Earlier this spring, Waymo had been talking to outside investors about raising as much as $4 billion, Bloomberg has reported. But the Google sibling has lost six key executives in rapid succession since February, including the chief executive officer, chief financial officer and several lieutenants, raising questions about its strategy and competitive strength.

Created as a moonshot inside the search giant more than a decade ago, Waymo has long been considered the standard bearer in autonomous driving and last year launched a ride-sharing service, Waymo One, with driverless cars in Phoenix. Yet critics note the company hasn’t delivered on pledges to bring that service to more cities or settled on a commercial model.

In a company blog post June 16, Waymo said its “tens of millions of miles driven on public roads across 25 U.S. cities,” and tens of billions of miles driven in simulation, show investors there is “massive opportunity ahead.” In addition to Waymo One, a delivery business unit called Waymo Via is working with freight partners — including J.B. Hunt — to move goods across the country with a growing fleet of Class 8 trucks.
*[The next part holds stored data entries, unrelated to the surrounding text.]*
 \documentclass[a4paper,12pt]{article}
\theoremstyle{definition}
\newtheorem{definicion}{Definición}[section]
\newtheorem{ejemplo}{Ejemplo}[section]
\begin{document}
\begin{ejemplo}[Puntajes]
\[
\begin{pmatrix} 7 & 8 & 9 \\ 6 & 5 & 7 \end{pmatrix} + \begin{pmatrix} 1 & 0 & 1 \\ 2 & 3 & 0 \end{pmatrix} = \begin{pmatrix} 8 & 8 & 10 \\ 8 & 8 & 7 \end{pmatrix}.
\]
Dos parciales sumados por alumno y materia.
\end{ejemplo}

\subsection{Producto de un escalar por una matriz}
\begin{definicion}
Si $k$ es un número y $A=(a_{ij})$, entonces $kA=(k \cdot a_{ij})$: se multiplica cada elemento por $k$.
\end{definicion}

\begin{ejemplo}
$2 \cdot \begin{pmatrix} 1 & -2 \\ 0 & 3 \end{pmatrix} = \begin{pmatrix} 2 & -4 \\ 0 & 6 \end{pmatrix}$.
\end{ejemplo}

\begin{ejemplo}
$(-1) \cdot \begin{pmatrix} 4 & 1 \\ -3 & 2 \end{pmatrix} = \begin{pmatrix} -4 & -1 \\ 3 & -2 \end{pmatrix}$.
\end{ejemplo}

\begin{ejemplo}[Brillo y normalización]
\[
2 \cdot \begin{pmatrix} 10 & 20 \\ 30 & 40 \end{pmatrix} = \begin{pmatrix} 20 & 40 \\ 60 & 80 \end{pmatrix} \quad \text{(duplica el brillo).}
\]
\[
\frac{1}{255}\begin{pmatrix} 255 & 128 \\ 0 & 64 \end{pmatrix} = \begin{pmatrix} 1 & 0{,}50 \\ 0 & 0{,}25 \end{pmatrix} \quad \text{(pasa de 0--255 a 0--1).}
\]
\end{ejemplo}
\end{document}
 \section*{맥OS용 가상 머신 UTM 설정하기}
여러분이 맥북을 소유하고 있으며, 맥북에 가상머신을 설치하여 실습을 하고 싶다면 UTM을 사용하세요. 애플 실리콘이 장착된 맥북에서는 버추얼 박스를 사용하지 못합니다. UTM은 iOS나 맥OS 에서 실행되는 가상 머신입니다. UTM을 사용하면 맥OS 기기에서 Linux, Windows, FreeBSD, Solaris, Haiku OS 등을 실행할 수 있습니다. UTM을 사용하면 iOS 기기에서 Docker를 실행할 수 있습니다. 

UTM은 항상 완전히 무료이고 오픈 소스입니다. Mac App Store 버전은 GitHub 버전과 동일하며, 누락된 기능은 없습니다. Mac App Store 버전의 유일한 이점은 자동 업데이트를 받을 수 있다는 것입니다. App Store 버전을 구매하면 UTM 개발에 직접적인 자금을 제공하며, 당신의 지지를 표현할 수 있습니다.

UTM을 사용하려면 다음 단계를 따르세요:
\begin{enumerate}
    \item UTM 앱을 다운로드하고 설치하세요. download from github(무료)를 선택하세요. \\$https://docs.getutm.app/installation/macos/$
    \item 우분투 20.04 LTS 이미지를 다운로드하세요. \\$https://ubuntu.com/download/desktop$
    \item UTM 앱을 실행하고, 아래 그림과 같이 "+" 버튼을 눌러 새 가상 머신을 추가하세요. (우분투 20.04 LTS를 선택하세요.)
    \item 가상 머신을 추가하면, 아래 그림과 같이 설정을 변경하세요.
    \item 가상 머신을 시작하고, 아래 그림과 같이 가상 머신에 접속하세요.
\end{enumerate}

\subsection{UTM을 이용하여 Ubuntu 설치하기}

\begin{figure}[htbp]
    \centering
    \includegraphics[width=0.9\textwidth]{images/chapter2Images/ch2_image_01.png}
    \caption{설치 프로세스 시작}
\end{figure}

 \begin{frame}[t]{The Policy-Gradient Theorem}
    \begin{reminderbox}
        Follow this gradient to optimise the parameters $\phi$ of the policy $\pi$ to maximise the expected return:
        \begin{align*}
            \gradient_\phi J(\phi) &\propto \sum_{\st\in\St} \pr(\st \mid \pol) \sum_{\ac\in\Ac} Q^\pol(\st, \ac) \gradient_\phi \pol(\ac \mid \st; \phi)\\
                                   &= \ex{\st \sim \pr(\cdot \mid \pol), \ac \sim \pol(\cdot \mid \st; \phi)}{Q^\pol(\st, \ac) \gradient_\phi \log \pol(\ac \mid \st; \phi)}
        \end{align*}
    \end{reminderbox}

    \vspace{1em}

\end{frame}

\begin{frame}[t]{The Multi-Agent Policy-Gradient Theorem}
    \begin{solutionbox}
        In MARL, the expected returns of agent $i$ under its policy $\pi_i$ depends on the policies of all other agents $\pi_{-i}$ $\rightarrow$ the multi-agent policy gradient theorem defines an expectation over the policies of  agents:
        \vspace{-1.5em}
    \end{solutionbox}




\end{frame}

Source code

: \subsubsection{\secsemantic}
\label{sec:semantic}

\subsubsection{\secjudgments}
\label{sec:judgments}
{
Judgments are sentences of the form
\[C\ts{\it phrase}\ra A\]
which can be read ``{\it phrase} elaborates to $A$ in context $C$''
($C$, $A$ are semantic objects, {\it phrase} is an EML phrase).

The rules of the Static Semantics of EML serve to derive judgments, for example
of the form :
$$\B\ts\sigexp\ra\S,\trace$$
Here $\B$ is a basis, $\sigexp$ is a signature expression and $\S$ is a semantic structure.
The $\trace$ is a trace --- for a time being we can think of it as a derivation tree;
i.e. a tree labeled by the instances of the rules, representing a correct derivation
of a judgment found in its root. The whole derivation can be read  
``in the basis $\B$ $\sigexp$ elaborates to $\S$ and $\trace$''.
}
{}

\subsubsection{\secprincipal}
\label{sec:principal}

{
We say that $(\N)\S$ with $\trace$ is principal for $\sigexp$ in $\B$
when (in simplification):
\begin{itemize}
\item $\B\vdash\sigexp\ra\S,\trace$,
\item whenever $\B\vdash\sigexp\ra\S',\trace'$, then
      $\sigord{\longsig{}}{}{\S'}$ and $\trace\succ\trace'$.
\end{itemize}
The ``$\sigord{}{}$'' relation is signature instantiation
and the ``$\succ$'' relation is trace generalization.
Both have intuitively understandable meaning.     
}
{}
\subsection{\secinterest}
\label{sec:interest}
Investors in the latest round include Alphabet, Andreessen Horowitz, the Canada Pension Plan Investment Board, Fidelity Management & Research Co. and Tiger Global, among others. Last year, Waymo raised its first money from outside Alphabet with a $2.25 billion financing round that included Silver Lake Management LLC and auto companies as investors. That round later expanded to $3.25 billion.

Sundar Pichai, Alphabet’s CEO, has previously said that some company units raise outside capital to give them better industry expertise and corporate governance.